A little food for thought this Christmas Eve
Merry Christmas
I like to think about Mary and Joseph all those years ago, waking up that first day with their new baby. As they looked at him they will have done what most parents do instinctively. It’s called ‘mirroring and marking,’ and it’s what we all do when we look at new babies.
Mirroring is what happens when you see a respectable adult making weird faces at a baby. It’s the instinctive way you make a sad face as the baby cries, as you feel empathy and pain with them. By entering into the feeling the baby is feeling, and reflecting it back to them, it helps them know they are understood and not alone in the sensation they are experiencing.
Marking is the interruption of their sensation from someone outside of the experience. It’s when a parent speaks soothingly as a child screams. It helps a baby grasp that what they are feeling is not happening to everyone everywhere. Which makes them feel safe. It means there is someone who is not overwhelmed by the same experience who is able to help them manage whatever is going on.

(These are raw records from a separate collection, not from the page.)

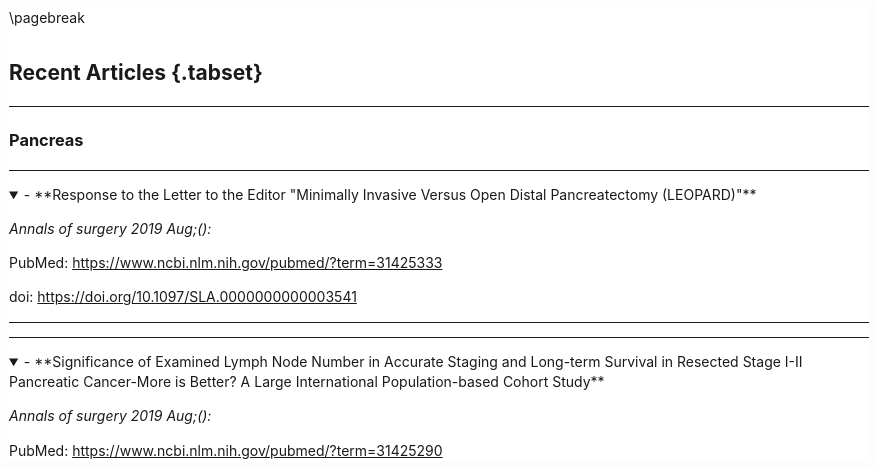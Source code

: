 \pagebreak


## Recent Articles {.tabset}

---

### Pancreas





---



<details open> <summary>
- **Response to the Letter to the Editor "Minimally Invasive Versus Open Distal Pancreatectomy (LEOPARD)"**
</summary> 

*Annals of surgery 2019 Aug;():*

PubMed: https://www.ncbi.nlm.nih.gov/pubmed/?term=31425333

<div class='addthis_inline_share_toolbox' data-url='pbpath.org/current-journal-watch/' data-title='See this abstract on #PBPath #JournalWatch : Response to the Letter to the Editor "Minimally Invasive Versus Open Distal Pancreatectomy (LEOPARD)" PMID: 31425333'></div>



doi: https://doi.org/10.1097/SLA.0000000000003541

<script async='' charset='utf-8' src='https://badge.dimensions.ai/badge.js'></script> <span class='__dimensions_badge_embed__' data-doi='10.1097/SLA.0000000000003541' data-style='small_circle' data-hide-zero-citations='true' data-legend='always'></span>

<script type='text/javascript' src='https://d1bxh8uas1mnw7.cloudfront.net/assets/embed.js'></script> <span class='altmetric-embed' data-link-target='_blank' data-badge-details='right' data-badge-type='donut' data-doi='10.1097/SLA.0000000000003541' data-hide-no-mentions='true'></span>

</details>

---




---



<details open> <summary>
- **Significance of Examined Lymph Node Number in Accurate Staging and Long-term Survival in Resected Stage I-II Pancreatic Cancer-More is Better? A Large International Population-based Cohort Study**
</summary> 

*Annals of surgery 2019 Aug;():*

PubMed: https://www.ncbi.nlm.nih.gov/pubmed/?term=31425290
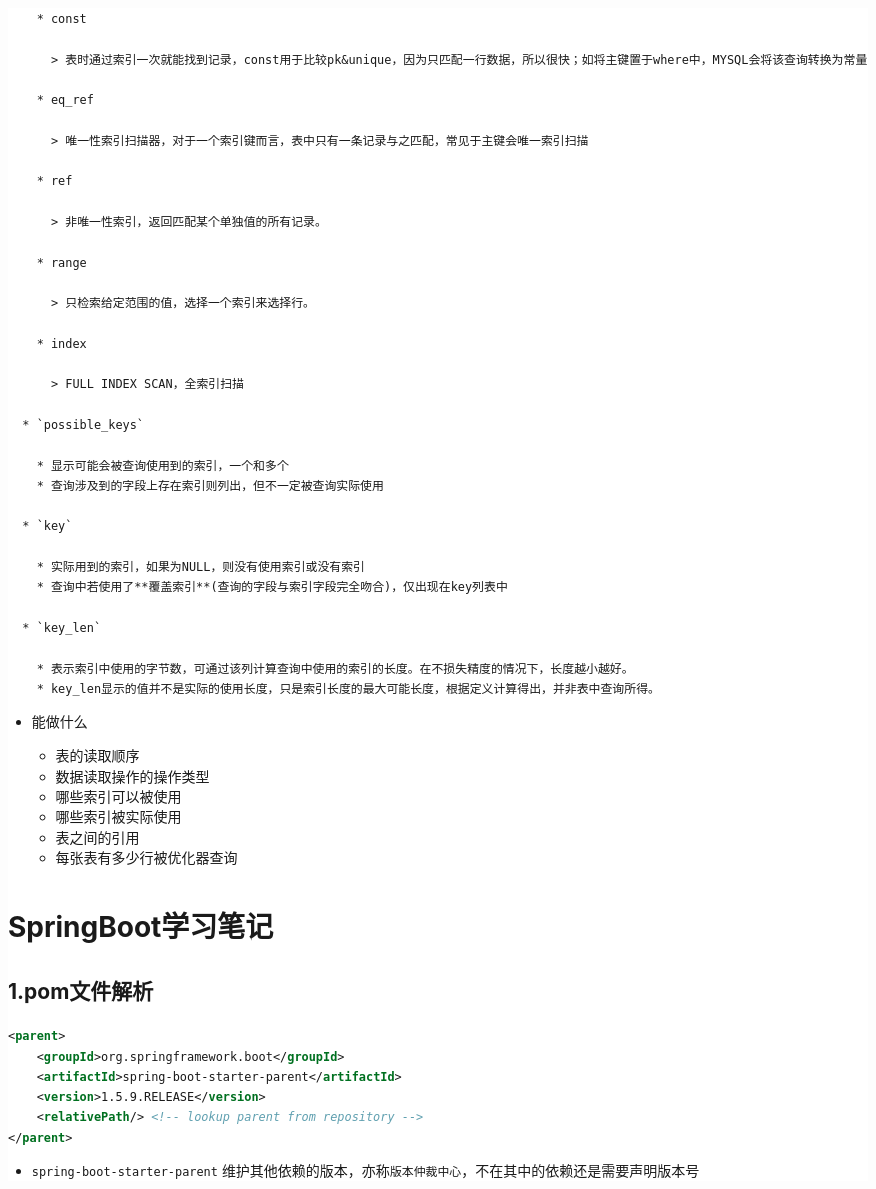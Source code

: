         * const

          > 表时通过索引一次就能找到记录，const用于比较pk&unique，因为只匹配一行数据，所以很快；如将主键置于where中，MYSQL会将该查询转换为常量

        * eq_ref

          > 唯一性索引扫描器，对于一个索引键而言，表中只有一条记录与之匹配，常见于主键会唯一索引扫描

        * ref

          > 非唯一性索引，返回匹配某个单独值的所有记录。

        * range

          > 只检索给定范围的值，选择一个索引来选择行。

        * index

          > FULL INDEX SCAN，全索引扫描

      * `possible_keys` 

        * 显示可能会被查询使用到的索引，一个和多个
        * 查询涉及到的字段上存在索引则列出，但不一定被查询实际使用

      * `key`

        * 实际用到的索引，如果为NULL，则没有使用索引或没有索引
        * 查询中若使用了**覆盖索引**(查询的字段与索引字段完全吻合)，仅出现在key列表中

      * `key_len`

        * 表示索引中使用的字节数，可通过该列计算查询中使用的索引的长度。在不损失精度的情况下，长度越小越好。
        * key_len显示的值并不是实际的使用长度，只是索引长度的最大可能长度，根据定义计算得出，并非表中查询所得。

  * 能做什么

    * 表的读取顺序
    * 数据读取操作的操作类型
    * 哪些索引可以被使用
    * 哪些索引被实际使用
    * 表之间的引用
    * 每张表有多少行被优化器查询

# SpringBoot学习笔记

## 1.pom文件解析

```xml
<parent>
    <groupId>org.springframework.boot</groupId>
    <artifactId>spring-boot-starter-parent</artifactId>
    <version>1.5.9.RELEASE</version>
    <relativePath/> <!-- lookup parent from repository -->
</parent>
```

* `spring-boot-starter-parent` 维护其他依赖的版本，亦称`版本仲裁中心`，不在其中的依赖还是需要声明版本号
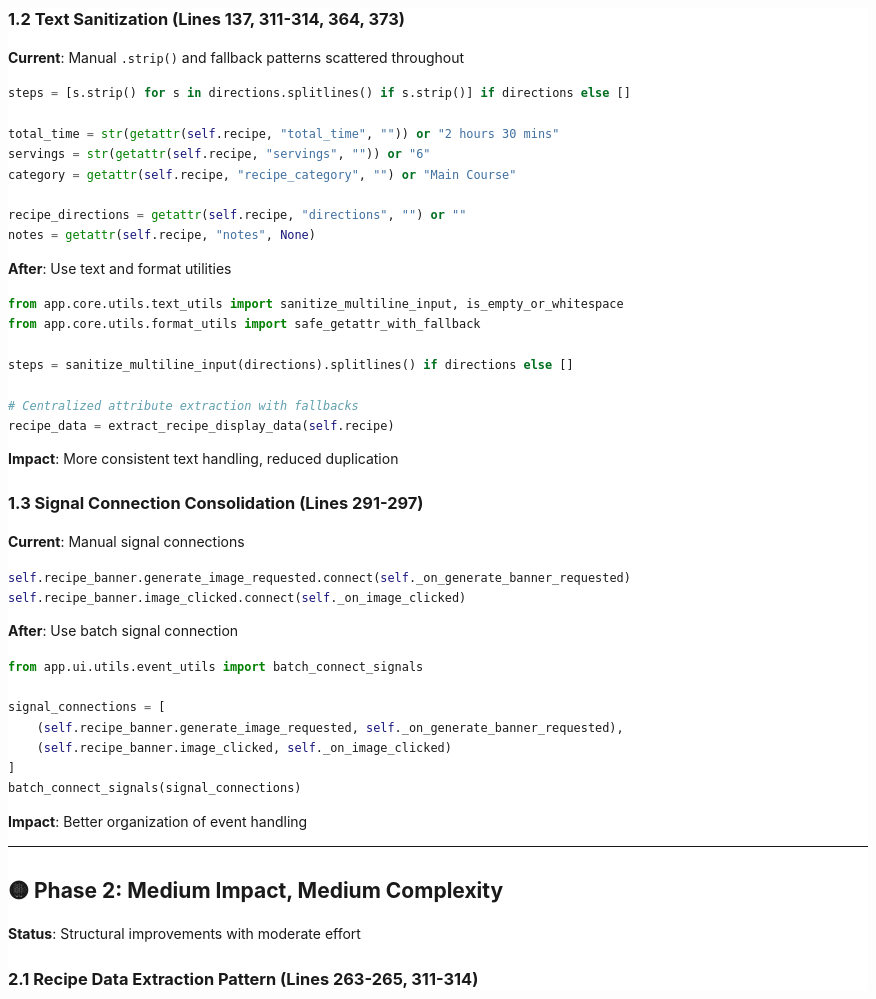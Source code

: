 ### 1.2 Text Sanitization (Lines 137, 311-314, 364, 373)

**Current**: Manual `.strip()` and fallback patterns scattered throughout
```python
steps = [s.strip() for s in directions.splitlines() if s.strip()] if directions else []

total_time = str(getattr(self.recipe, "total_time", "")) or "2 hours 30 mins"
servings = str(getattr(self.recipe, "servings", "")) or "6"
category = getattr(self.recipe, "recipe_category", "") or "Main Course"

recipe_directions = getattr(self.recipe, "directions", "") or ""
notes = getattr(self.recipe, "notes", None)
```

**After**: Use text and format utilities
```python
from app.core.utils.text_utils import sanitize_multiline_input, is_empty_or_whitespace
from app.core.utils.format_utils import safe_getattr_with_fallback

steps = sanitize_multiline_input(directions).splitlines() if directions else []

# Centralized attribute extraction with fallbacks
recipe_data = extract_recipe_display_data(self.recipe)
```
**Impact**: More consistent text handling, reduced duplication

### 1.3 Signal Connection Consolidation (Lines 291-297)

**Current**: Manual signal connections
```python
self.recipe_banner.generate_image_requested.connect(self._on_generate_banner_requested)
self.recipe_banner.image_clicked.connect(self._on_image_clicked)
```

**After**: Use batch signal connection
```python
from app.ui.utils.event_utils import batch_connect_signals

signal_connections = [
    (self.recipe_banner.generate_image_requested, self._on_generate_banner_requested),
    (self.recipe_banner.image_clicked, self._on_image_clicked)
]
batch_connect_signals(signal_connections)
```
**Impact**: Better organization of event handling

---

## 🟡 Phase 2: Medium Impact, Medium Complexity  

**Status**: Structural improvements with moderate effort

### 2.1 Recipe Data Extraction Pattern (Lines 263-265, 311-314)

Too many of us reduce God to a ‘marking’ God. A God who speaks calmly into our pain - telling us true things to pull us out of our emotional spirals; who interrupts our emotional experiences with His glorious promises of truth.
But today we celebrate the miracle of Advent: a God who came to enter into this world with us to be with us inside the chaos. Emmanuel: the God who mirrors to us - the God who feels with us. Who lets us know that our emotions and feelings make sense, that they are understood, and we are not alone.
The people who walked in darkness have seen a great light, indeed.